Profits return for free paper publisher Metro

Profits return for free paper publisher Metro
Metro International CEO Per Mikael Jensen
Swedish publisher Metro International has returned to profitability, reporting a third quarter net profit of just over €1 million ($1.4 million) on Monday.

The result marks a significant improvement from the third quarter last year, in which the company lost €8.6 million. In 2009, the company lost a total of €21.6 million.

Metro posted net sales of €45.9 million for the quarter, up about 8.0 percent up from a year earlier, with especially strong sales in Sweden.

Other areas of growth were Russia, Mexico, Brazil, Canada and Chile.

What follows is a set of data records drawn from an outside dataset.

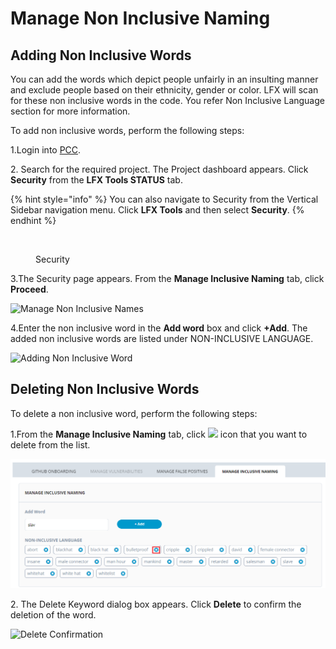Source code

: # Manage Non Inclusive Naming

## Adding Non Inclusive Words <a href="#adding-non-inclusive-words" id="adding-non-inclusive-words"></a>

You can add the words which depict people unfairly in an insulting manner and exclude people based on their ethnicity, gender or color. LFX will scan for these non inclusive words in the code. You refer Non Inclusive Language section for more information.

To add non inclusive words, perform the following steps:

1.Login into [PCC](https://projectadmin.lfx.linuxfoundation.org).

2\. Search for the required project. The Project dashboard appears. Click **Security** from the **LFX Tools STATUS** tab.

{% hint style="info" %}
You can also navigate to Security from the Vertical Sidebar navigation menu. Click **LFX Tools** and then select **Security**.
{% endhint %}

<figure><img src="../../../../.gitbook/assets/Sec2 (2).png" alt=""><figcaption><p>Security</p></figcaption></figure>

3.The Security page appears. From the **Manage Inclusive Naming** tab, click **Proceed**.

![Manage Non Inclusive Names](<../../../../.gitbook/assets/Non\_Inclusive\_Language (1).png>)

4.Enter the non inclusive word in the **Add word** box and click **+Add**. The added non inclusive words are listed under NON-INCLUSIVE LANGUAGE.

![Adding Non Inclusive Word](<../../../../.gitbook/assets/Non\_Inclusive\_Language 2.png>)

## Deleting Non Inclusive Words

To delete a non inclusive word, perform the following steps:

1.From the **Manage Inclusive Naming** tab, click ![](../../../../.gitbook/assets/Del\_Icon.png) icon that you want to delete from the list.

![Delete Non Inclusive Word](<../../../../.gitbook/assets/Del (3).png>)

2\. The Delete Keyword dialog box appears. Click **Delete** to confirm the deletion of the word.

![Delete Confirmation](../../../../.gitbook/assets/Del2.png)
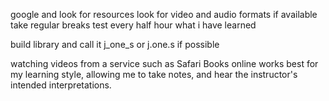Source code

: google and look for resources
look for video and audio formats if available
take regular breaks
test every half hour what i have learned

build library and call it j_one_s or j.one.s if possible

watching videos from a service such as Safari Books online works best for my learning style, allowing me to take notes, and hear the instructor's intended interpretations.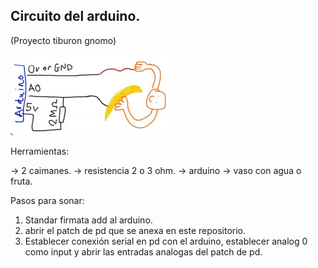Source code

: ## Circuito del arduino.

(Proyecto tiburon gnomo)

<img src= "https://github.com/Kaziuz/SensorfourArduino/blob/master/objetosArduino/esquema.png">

Herramientas:

-> 2 caimanes.
-> resistencia 2 o 3 ohm.
-> arduino
-> vaso con agua o fruta.

Pasos para sonar:

1. Standar firmata add al arduino.
2. abrir el patch de pd que se anexa en este repositorio.
3. Establecer conexión serial en pd con el arduino, establecer analog 0 como input y abrir las entradas analogas del patch de pd.
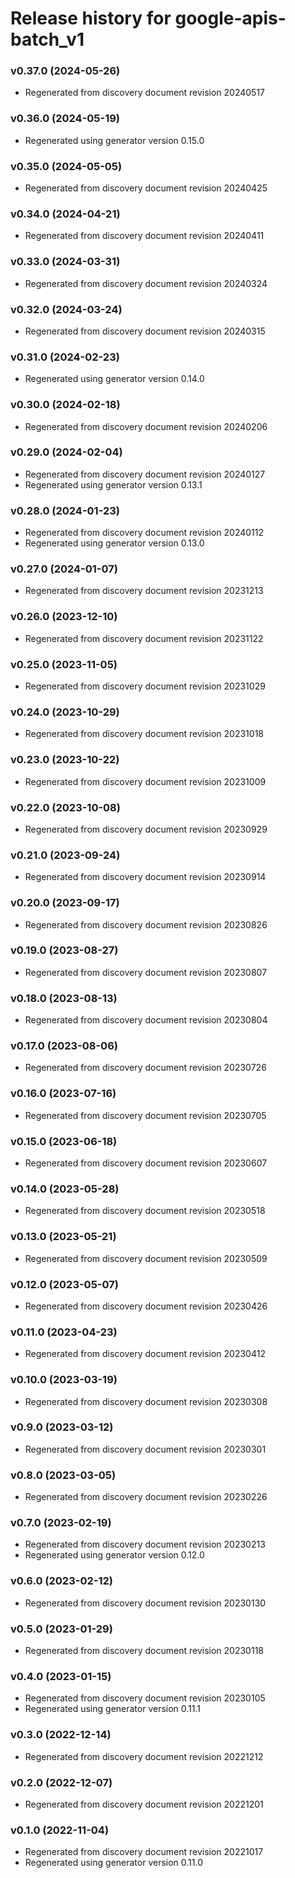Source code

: # Release history for google-apis-batch_v1

### v0.37.0 (2024-05-26)

* Regenerated from discovery document revision 20240517

### v0.36.0 (2024-05-19)

* Regenerated using generator version 0.15.0

### v0.35.0 (2024-05-05)

* Regenerated from discovery document revision 20240425

### v0.34.0 (2024-04-21)

* Regenerated from discovery document revision 20240411

### v0.33.0 (2024-03-31)

* Regenerated from discovery document revision 20240324

### v0.32.0 (2024-03-24)

* Regenerated from discovery document revision 20240315

### v0.31.0 (2024-02-23)

* Regenerated using generator version 0.14.0

### v0.30.0 (2024-02-18)

* Regenerated from discovery document revision 20240206

### v0.29.0 (2024-02-04)

* Regenerated from discovery document revision 20240127
* Regenerated using generator version 0.13.1

### v0.28.0 (2024-01-23)

* Regenerated from discovery document revision 20240112
* Regenerated using generator version 0.13.0

### v0.27.0 (2024-01-07)

* Regenerated from discovery document revision 20231213

### v0.26.0 (2023-12-10)

* Regenerated from discovery document revision 20231122

### v0.25.0 (2023-11-05)

* Regenerated from discovery document revision 20231029

### v0.24.0 (2023-10-29)

* Regenerated from discovery document revision 20231018

### v0.23.0 (2023-10-22)

* Regenerated from discovery document revision 20231009

### v0.22.0 (2023-10-08)

* Regenerated from discovery document revision 20230929

### v0.21.0 (2023-09-24)

* Regenerated from discovery document revision 20230914

### v0.20.0 (2023-09-17)

* Regenerated from discovery document revision 20230826

### v0.19.0 (2023-08-27)

* Regenerated from discovery document revision 20230807

### v0.18.0 (2023-08-13)

* Regenerated from discovery document revision 20230804

### v0.17.0 (2023-08-06)

* Regenerated from discovery document revision 20230726

### v0.16.0 (2023-07-16)

* Regenerated from discovery document revision 20230705

### v0.15.0 (2023-06-18)

* Regenerated from discovery document revision 20230607

### v0.14.0 (2023-05-28)

* Regenerated from discovery document revision 20230518

### v0.13.0 (2023-05-21)

* Regenerated from discovery document revision 20230509

### v0.12.0 (2023-05-07)

* Regenerated from discovery document revision 20230426

### v0.11.0 (2023-04-23)

* Regenerated from discovery document revision 20230412

### v0.10.0 (2023-03-19)

* Regenerated from discovery document revision 20230308

### v0.9.0 (2023-03-12)

* Regenerated from discovery document revision 20230301

### v0.8.0 (2023-03-05)

* Regenerated from discovery document revision 20230226

### v0.7.0 (2023-02-19)

* Regenerated from discovery document revision 20230213
* Regenerated using generator version 0.12.0

### v0.6.0 (2023-02-12)

* Regenerated from discovery document revision 20230130

### v0.5.0 (2023-01-29)

* Regenerated from discovery document revision 20230118

### v0.4.0 (2023-01-15)

* Regenerated from discovery document revision 20230105
* Regenerated using generator version 0.11.1

### v0.3.0 (2022-12-14)

* Regenerated from discovery document revision 20221212

### v0.2.0 (2022-12-07)

* Regenerated from discovery document revision 20221201

### v0.1.0 (2022-11-04)

* Regenerated from discovery document revision 20221017
* Regenerated using generator version 0.11.0

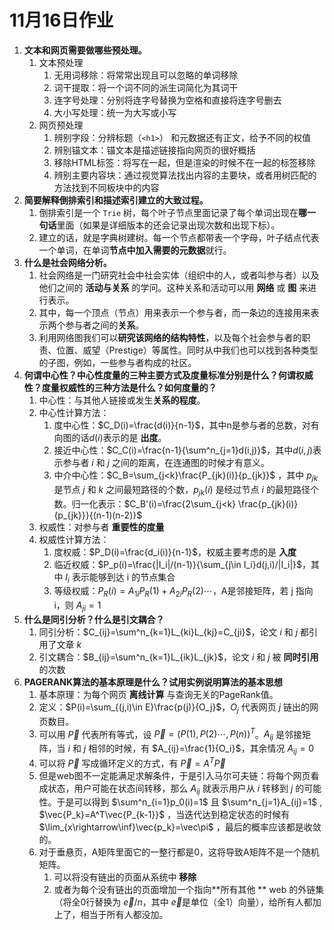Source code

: # 11月16日作业

1. **文本和网页需要做哪些预处理。**
    1. 文本预处理
        1. 无用词移除：将常常出现且可以忽略的单词移除
        2. 词干提取：将一个词不同的派生词简化为其词干
        3. 连字号处理：分别将连字号替换为空格和直接将连字号删去
        4. 大小写处理：统一为大写或小写
    2. 网页预处理
        1. 辨别字段：分辨标题（`<h1>`） 和元数据还有正文，给予不同的权值
        2. 辨别锚文本：锚文本是描述链接指向网页的很好概括
        3. 移除HTML标签：将写在一起，但是渲染的时候不在一起的标签移除
        4. 辨别主要内容块：通过视觉算法找出内容的主要块，或者用树匹配的方法找到不同板块中的内容
2. **简要解释倒排索引和描述索引建立的大致过程。**
    1. 倒排索引是一个 `Trie` 树，每个叶子节点里面记录了每个单词出现在**哪一句话**里面（如果是详细版本的还会记录出现次数和出现下标）。
    2. 建立的话，就是字典树建树。每一个节点都带表一个字母，叶子结点代表一个单词，在单词**节点中加入需要的元数据**就行。
3. **什么是社会网络分析。**
    1. 社会网络是一门研究社会中社会实体（组织中的人，或者叫参与者）以及他们之间的 **活动与关系** 的学问。这种关系和活动可以用 **网络** 或 **图** 来进行表示。
    2. 其中，每一个顶点（节点）用来表示一个参与者，而一条边的连接用来表示两个参与者之间的**关系**。
    3. 利用网络图我们可以**研究该网络的结构特性**，以及每个社会参与者的职责、位置、威望（Prestige）等属性。同时从中我们也可以找到各种类型的子图，例如，一些参与者构成的社区。
4. **何谓中心性？中心性度量的三种主要方式及度量标准分别是什么？何谓权威性？度量权威性的三种方法是什么？如何度量的？**
    1. 中心性：与其他人链接或发生**关系的程度**。
    2. 中心性计算方法：
        1. 度中心性：$C_D(i)=\frac{d(i)}{n-1}$，其中n是参与者的总数，对有向图的话$d(i)$表示的是 **出度**。
        2. 接近中心性：$C_C(i)=\frac{n-1}{\sum^n_{j=1}d(i,j)}$，其中$d(i,j)$表示参与者 $i$ 和 $j$ 之间的距离，在连通图的时候才有意义。
        3. 中介中心性：$C_B=\sum_{j<k}\frac{P_{jk}(i)}{p_{jk}}$ ，其中 $p_{jk}$ 是节点 $j$ 和 $k$ 之间最短路径的个数，$p_{jk}(i)$ 是经过节点 $i$ 的最短路径个数。归一化表示：$C_B'(i)=\frac{2\sum_{j<k} \frac{p_{jk}(i)}{p_{jk}}}{(n-1)(n-2)}$
    3. 权威性：对参与者 **重要性的度量**
    4. 权威性计算方法：
        1. 度权威：$P_D(i)=\frac{d_i(i)}{n-1}$，权威主要考虑的是 **入度**
        1. 临近权威：$P_p(i)=\frac{|I_i|/(n-1)}{\sum_{j\in I_i}d(j,i)/|I_i|}$，其中 $I_i$ 表示能够到达 i 的节点集合
        1. 等级权威：$P_R(i)=A_{1i}P_R(1)+A_{2i}P_R(2)\cdots$，A是邻接矩阵，若 j 指向 i，则 $A_{ji}=1$
5. **什么是同引分析？什么是引文耦合？**
    1. 同引分析：$C_{ij}=\sum^n_{k=1}L_{ki}L_{kj}=C_{ji}$，论文 $i$ 和 $j$ 都引用了文章 $k$
    2. 引文耦合：$B_{ij}=\sum^n_{k=1}L_{ik}L_{jk}$，论文 $i$ 和 $j$ 被 **同时引用** 的次数
6. **PAGERANK算法的基本原理是什么？试用实例说明算法的基本思想**
    1. 基本原理：为每个网页 **离线计算** 与查询无关的PageRank值。
    1. 定义：$P(i)=\sum_{(j,i)\in E}\frac{p(j)}{O_j}$，$O_j$ 代表网页 $j$ 链出的网页数目。
    1. 可以用 $\vec{P}$ 代表所有等式，设 $\vec{P}=(P(1),P(2)\cdots,P(n))^T$。$A_{ij}$ 是邻接矩阵，当 $i$ 和 $j$ 相邻的时候，有 $A_{ij}=\frac{1}{O_i}$，其余情况 $A_{ij}=0$
    1. 可以将 $\vec{P}$ 写成循环定义的方式，有 $\vec{P}=A^T\vec{P}$
    1. 但是web图不一定能满足求解条件，于是引入马尔可夫链：将每个网页看成状态，用户可能在状态间转移，那么 $A_{ij}$ 就表示用户从 $i$ 转移到 $j$ 的可能性。于是可以得到 $\sum^n_{i=1}p_0(i)=1$ 且 $\sum^n_{j=1}A_{ij}=1$ , $\vec{P_k}=A^T\vec{P_{k-1}}$ ，当迭代达到稳定状态的时候有 $\lim_{x\rightarrow\inf}\vec{p_k}=\vec\pi$ ，最后的概率应该都是收敛的。
    6. 对于垂悬页，A矩阵里面它的一整行都是0，这将导致A矩阵不是一个随机矩阵。
        1. 可以将没有链出的页面从系统中 **移除**
        2. 或者为每个没有链出的页面增加一个指向**所有其他 ** web 的外链集（将全0行替换为 $\vec{e}/n$，其中 $\vec e$是单位（全1）向量），给所有人都加上了，相当于所有人都没加。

“We have seen a good performance in many of our operations on the back of growing advertising markets,” CEO Per Mikael Jensen said in a statement.

The company said the global advertising market, which suffered a severe downturn along with the worldwide economic crisis, had started gradually recovering at the end of 2009 and that the outlook for the ad market in 2010 was positive and Jensen remained bullish on the company’s prospects for 2010.

“It’s quite plausible that Metro will return a profit for 2010, both in Sweden and at the group level,” he told Sveriges Radio (SR).

Results for Metro’s Swedish editions, which saw year-on-year sales growth of 19 percent in the third quarter, were strengthened by a boost in advertising revenues related to the September 19th elections.

“We received extra advertising from the political parties in connection with the election,” he told SR.

After a turbulent 2009, in which the company sold of operations in Spain, Italy, Portugal, and the United States and relocated its headquarters from London to Stockholm, it appears as if Metro may turned a corner.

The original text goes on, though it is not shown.